# [YOUR OBJECTIVE]
Find the lines below that contain "joins" and tally them. Return only the total.

# [DATA LISTING]
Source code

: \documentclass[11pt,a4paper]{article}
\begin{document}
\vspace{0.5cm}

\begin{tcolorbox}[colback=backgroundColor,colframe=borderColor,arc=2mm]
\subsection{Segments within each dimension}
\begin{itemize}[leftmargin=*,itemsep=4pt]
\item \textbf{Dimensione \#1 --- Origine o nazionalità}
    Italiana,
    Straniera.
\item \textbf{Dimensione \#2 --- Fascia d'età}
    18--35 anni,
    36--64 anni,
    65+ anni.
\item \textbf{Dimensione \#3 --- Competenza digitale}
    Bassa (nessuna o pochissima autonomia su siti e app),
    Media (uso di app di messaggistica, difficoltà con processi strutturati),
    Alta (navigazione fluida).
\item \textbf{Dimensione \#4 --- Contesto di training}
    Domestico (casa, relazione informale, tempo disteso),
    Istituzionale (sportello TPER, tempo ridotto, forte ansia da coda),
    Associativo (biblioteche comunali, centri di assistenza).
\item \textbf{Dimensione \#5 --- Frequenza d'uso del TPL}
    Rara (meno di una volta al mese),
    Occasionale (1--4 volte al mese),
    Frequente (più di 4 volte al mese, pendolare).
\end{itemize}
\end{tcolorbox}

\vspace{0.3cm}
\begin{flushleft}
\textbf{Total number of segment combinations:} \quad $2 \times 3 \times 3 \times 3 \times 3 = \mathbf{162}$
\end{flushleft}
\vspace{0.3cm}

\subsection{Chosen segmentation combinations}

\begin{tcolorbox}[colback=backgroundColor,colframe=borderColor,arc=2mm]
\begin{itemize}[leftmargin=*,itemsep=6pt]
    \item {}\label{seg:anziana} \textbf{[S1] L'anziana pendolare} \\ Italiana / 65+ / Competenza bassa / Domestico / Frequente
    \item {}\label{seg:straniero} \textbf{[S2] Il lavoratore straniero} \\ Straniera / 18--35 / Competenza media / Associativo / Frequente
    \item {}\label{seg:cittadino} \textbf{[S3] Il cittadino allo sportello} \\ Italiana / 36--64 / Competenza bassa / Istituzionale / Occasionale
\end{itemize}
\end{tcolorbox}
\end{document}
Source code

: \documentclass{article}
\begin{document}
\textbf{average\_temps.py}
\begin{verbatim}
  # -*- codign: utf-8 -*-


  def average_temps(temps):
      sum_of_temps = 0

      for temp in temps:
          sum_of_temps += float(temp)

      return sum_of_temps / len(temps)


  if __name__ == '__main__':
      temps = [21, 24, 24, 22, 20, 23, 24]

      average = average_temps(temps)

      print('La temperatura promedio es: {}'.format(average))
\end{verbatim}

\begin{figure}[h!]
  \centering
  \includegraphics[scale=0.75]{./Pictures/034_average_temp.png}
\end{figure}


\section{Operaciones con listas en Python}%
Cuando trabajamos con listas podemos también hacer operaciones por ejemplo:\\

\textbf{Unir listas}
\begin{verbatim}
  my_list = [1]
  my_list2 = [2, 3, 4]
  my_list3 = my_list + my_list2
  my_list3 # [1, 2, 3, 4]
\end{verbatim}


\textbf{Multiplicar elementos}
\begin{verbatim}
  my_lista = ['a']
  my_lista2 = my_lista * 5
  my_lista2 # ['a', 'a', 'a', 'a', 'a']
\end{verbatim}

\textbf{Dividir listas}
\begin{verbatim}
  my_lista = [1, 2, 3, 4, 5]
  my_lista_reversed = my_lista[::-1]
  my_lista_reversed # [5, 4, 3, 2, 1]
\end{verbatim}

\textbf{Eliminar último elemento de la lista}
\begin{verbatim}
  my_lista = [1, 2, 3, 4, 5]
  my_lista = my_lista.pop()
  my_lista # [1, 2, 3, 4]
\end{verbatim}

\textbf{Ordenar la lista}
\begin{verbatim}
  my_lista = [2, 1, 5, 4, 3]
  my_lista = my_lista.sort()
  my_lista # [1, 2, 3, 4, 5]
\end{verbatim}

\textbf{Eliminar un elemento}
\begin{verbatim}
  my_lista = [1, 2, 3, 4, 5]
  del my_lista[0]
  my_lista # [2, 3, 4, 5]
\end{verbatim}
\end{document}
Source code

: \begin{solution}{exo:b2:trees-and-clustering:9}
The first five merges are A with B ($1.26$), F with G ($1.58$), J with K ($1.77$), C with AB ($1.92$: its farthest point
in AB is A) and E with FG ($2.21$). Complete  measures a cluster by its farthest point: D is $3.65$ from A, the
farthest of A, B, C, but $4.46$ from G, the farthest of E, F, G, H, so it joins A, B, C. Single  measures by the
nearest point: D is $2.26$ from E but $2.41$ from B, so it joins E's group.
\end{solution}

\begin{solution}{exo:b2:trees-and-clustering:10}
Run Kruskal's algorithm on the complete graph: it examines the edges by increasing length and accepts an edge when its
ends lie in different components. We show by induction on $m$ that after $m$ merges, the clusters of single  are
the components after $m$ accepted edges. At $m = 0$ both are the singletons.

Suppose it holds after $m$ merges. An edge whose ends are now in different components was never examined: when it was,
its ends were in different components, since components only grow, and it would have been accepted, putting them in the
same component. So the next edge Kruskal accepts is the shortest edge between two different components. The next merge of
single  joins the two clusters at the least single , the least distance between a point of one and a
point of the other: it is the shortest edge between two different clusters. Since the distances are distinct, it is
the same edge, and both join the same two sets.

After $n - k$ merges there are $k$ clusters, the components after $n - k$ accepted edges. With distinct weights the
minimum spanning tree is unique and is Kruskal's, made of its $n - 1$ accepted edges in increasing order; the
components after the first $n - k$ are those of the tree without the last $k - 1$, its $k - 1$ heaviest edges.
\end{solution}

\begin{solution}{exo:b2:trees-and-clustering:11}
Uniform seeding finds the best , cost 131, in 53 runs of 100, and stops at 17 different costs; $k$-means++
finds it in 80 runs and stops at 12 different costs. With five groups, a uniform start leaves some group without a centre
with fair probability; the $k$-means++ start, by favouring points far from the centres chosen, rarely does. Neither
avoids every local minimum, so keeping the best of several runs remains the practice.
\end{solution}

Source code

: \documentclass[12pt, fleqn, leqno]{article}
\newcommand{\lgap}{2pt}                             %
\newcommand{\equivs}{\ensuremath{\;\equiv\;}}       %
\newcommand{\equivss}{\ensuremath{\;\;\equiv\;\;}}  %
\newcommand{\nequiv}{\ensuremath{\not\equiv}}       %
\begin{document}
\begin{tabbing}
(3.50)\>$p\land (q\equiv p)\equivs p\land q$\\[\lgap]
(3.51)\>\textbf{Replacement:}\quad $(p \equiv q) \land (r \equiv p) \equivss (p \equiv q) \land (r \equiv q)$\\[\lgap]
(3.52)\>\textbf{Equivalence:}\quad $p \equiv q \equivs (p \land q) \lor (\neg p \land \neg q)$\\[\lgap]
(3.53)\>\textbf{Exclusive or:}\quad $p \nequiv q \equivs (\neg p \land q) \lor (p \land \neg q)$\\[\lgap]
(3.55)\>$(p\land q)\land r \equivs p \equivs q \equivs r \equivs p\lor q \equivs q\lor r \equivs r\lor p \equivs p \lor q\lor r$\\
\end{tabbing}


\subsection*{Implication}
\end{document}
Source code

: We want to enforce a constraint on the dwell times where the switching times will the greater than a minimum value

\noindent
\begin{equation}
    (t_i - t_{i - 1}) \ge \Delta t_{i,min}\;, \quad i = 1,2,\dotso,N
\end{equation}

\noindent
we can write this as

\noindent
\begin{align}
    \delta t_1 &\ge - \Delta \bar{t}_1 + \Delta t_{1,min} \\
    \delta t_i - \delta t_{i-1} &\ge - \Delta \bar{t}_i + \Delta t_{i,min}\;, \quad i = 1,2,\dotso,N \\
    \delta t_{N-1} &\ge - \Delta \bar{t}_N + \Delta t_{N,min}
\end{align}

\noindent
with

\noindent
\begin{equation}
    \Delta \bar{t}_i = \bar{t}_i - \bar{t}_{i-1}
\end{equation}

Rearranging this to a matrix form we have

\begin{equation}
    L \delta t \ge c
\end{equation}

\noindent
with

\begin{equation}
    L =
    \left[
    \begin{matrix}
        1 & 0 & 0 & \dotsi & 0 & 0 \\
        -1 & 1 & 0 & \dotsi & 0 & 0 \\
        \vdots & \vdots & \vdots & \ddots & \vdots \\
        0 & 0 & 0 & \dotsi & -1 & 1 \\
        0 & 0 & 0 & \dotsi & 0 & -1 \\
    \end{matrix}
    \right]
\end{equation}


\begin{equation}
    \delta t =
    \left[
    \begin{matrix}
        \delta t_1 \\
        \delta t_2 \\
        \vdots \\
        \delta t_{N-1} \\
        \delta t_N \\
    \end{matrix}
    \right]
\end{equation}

# [EXERCISE OUTPUT]
3